# Project 2

##### import needed packages

In [1]:
from tqdm import tqdm_notebook, tqdm
from collections import defaultdict,Counter
import numpy as np
import torch
import torch.nn as nn
import torch.nn.functional as F
from torch.optim import Adam
from random import shuffle

# Classes and Functions

## Data Manipulation

### Cleaning and preprocessing

In [2]:
def preprocess(train_data, val_data, test_data, vocab_size=10000):
    
    # loop over all the given files
    for data in [train_data, val_data, test_data]:
        # contains a source and a target file
        for k,v in data.items():
            tokenized_path = v[:v.find('.')] + '_tokenized.{}'.format(k)

            # Tokenize 
            tokenize_command = 'perl tools/mosesdecoder/scripts/tokenizer/tokenizer.perl -l {lang} < {file_path} > {output_path}'.format(
                lang=k, file_path=v, output_path=tokenized_path)
            print('tokenize command:\t{}'.format(tokenize_command))
            
            # Lowercase
            lowercase_path = tokenized_path[:tokenized_path.find('.')] + '_lowercased.{}'.format(k)
            lowercase_command = 'perl tools/mosesdecoder/scripts/tokenizer/lowercase.perl < {file_path} > {output_path}'.format(
                file_path=tokenized_path, output_path=lowercase_path)
            print('lowercase command:\t{}\n'.format(lowercase_command))
            
    # BPE
    # Get vocabulary using train data
    script_name = 'python tools/subword-nmt/subword_nmt/learn_joint_bpe_and_vocab.py'
    args = ' --input {train_en} {train_fr} -s {num_symbols} -o {codes_file} --write-vocabulary {vocab_file}.en {vocab_file}.fr'
    substr_index = train_data['en'].find('/')
    vocab_file_name = train_data['en'][:substr_index] + '/vocab'
    codes_file_name = train_data['en'][:substr_index] + '/codes.bpe'
    learn_vocab_command = script_name + args.format(
        train_en='data/train/train_tokenized_lowercased.en',
        train_fr='data/train/train_tokenized_lowercased.fr',
        num_symbols=str(vocab_size),
        codes_file=codes_file_name,
        vocab_file=vocab_file_name
    )
    print('learn vocab command:\t{}'.format(learn_vocab_command))
    
    # Process all files the same way for consistency
    script_name = 'python tools/subword-nmt/subword_nmt/apply_bpe.py'
    for data in [train_data, val_data, test_data]:
        for k,v in data.items():
            args = ' -c {codes_file} --vocabulary {vocab_file}.{lang} --vocabulary-threshold 50 < {train_file}.{lang} > {train_file}_bpe.{lang}'
            train_file_name = v[:v.find('.')] + '_tokenized_lowercased'
            bpe_command = script_name + args.format(
                codes_file=codes_file_name,
                vocab_file=vocab_file_name,
                lang=k,
                train_file=train_file_name
            )
            print('bpe command:\t{}'.format(bpe_command))
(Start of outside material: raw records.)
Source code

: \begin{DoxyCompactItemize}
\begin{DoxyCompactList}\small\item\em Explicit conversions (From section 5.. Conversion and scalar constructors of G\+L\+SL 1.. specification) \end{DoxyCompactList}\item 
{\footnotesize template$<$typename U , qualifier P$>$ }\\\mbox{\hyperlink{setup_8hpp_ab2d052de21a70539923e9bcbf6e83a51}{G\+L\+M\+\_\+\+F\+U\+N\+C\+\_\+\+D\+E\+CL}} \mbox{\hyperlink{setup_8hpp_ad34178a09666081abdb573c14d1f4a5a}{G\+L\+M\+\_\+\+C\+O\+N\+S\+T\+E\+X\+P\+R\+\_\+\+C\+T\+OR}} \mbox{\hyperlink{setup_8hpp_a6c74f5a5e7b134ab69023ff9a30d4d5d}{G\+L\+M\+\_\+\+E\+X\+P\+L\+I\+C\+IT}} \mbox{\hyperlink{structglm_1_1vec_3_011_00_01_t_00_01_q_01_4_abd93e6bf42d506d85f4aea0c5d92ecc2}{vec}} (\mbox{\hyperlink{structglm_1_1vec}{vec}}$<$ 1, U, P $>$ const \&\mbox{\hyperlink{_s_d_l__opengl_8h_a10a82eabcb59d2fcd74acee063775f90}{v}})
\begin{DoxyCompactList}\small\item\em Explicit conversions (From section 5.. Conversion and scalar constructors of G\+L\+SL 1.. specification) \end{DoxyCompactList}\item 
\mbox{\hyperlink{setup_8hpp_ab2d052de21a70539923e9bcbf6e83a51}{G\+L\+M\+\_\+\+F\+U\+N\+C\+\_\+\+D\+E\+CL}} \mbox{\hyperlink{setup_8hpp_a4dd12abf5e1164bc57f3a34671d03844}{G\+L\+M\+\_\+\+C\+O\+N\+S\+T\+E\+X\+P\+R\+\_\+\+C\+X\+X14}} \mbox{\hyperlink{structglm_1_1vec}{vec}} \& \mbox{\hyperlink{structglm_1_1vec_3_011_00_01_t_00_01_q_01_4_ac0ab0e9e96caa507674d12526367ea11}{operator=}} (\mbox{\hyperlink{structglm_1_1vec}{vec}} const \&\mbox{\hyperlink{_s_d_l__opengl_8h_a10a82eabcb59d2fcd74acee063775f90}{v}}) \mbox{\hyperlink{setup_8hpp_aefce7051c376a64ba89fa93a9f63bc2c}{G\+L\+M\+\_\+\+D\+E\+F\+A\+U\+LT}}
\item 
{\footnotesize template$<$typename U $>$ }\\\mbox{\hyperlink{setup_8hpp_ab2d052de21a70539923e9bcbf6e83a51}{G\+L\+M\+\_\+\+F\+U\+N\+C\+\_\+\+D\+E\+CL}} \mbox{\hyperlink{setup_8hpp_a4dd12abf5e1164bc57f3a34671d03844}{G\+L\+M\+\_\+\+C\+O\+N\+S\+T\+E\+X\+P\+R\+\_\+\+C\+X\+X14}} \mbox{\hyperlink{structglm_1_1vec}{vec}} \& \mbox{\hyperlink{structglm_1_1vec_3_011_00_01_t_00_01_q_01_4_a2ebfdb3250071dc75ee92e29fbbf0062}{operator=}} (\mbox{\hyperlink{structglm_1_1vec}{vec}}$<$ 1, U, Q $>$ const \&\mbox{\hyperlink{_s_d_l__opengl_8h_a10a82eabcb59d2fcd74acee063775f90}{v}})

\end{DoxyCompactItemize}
### Building dictionaries and vocabularies

In [3]:
UNK = '<UNK>'
START = '<START>'
END = '<END>'

In [85]:
# do we want to do the preprocessing also here?? not really right, since it is a bit to much to run every time
# what do you mean preprocessing? tokenization, lowercasing, bpe? yes , that stuff. because i noticed u use a vocab size there as well
# oh, no. let's do that offline, not here. yeah, but that vocab size is different. it's only for the bpe to limit its use somehow. nothing
# to do with OUR vocab size
class DataProcessor():
    def __init__(self, file_name, vocab_size):
        self.max_sentence_length = -1
        self.vocab_size = vocab_size
        
        self.file_name = file_name
        self.sentences = self.load_data()
        self.vocab,self.vocab_size = self.build_vocab()
        self.w2i, self.i2w = self.build_dicts()
        
        
    def load_data(self):
        sentences = []
        with open(self.file_name, 'r') as f:
            for raw_line in f:
                line = '{s} {l} {e}'.format(s=START, l=raw_line, e=END)
                sentences.append(line.split())                
        return sentences
    
    def build_dicts(self):
        """
        creates lookup tables to find the index given the word 
        and the otherway around 
        """
        w2i = defaultdict(lambda: w2i[UNK])# would something like this work? not entirely, needs some tweaking
        i2w = dict()
        for i,w in enumerate(self.vocab):
            i2w[i] = w
            w2i[w] = i
        return w2i, i2w
    
    
    def build_vocab(self): 
        """
        builds a vocabulary with the most occuring words, in addition to
        the UNK token at index 0.
        START and END tokens are added to the vocabulary throught the
        preprocessed sentences.
        with vocab size none, all existing words in the data are used
        """
        vocab = Counter()
        for s in self.sentences:
            l = len(s)
            if len(s) > self.max_sentence_length:
                self.max_sentence_length = l
            for w in s:
                vocab[w] += 1

        vocab = [k for k,_ in vocab.most_common(self.vocab_size)]
        vocab = [UNK] + vocab
        return vocab,len(vocab)                

### Getting data batches

In [100]:
# shouldn't this be a function of the DataProcessor class? I guess it could be, but don't know how to make it an iterator
def batch_generator(data_processor, batch_size):
    idx = np.arange(len(data_processor.sentences))
    
    while True:
        shuffle(idx)
        batch_idx = [idx[i:i + batch_size] for i in range(0, len(idx) - (len(idx)%batch_size), batch_size)] # X[i*n_batches:(i+1)*n_batches]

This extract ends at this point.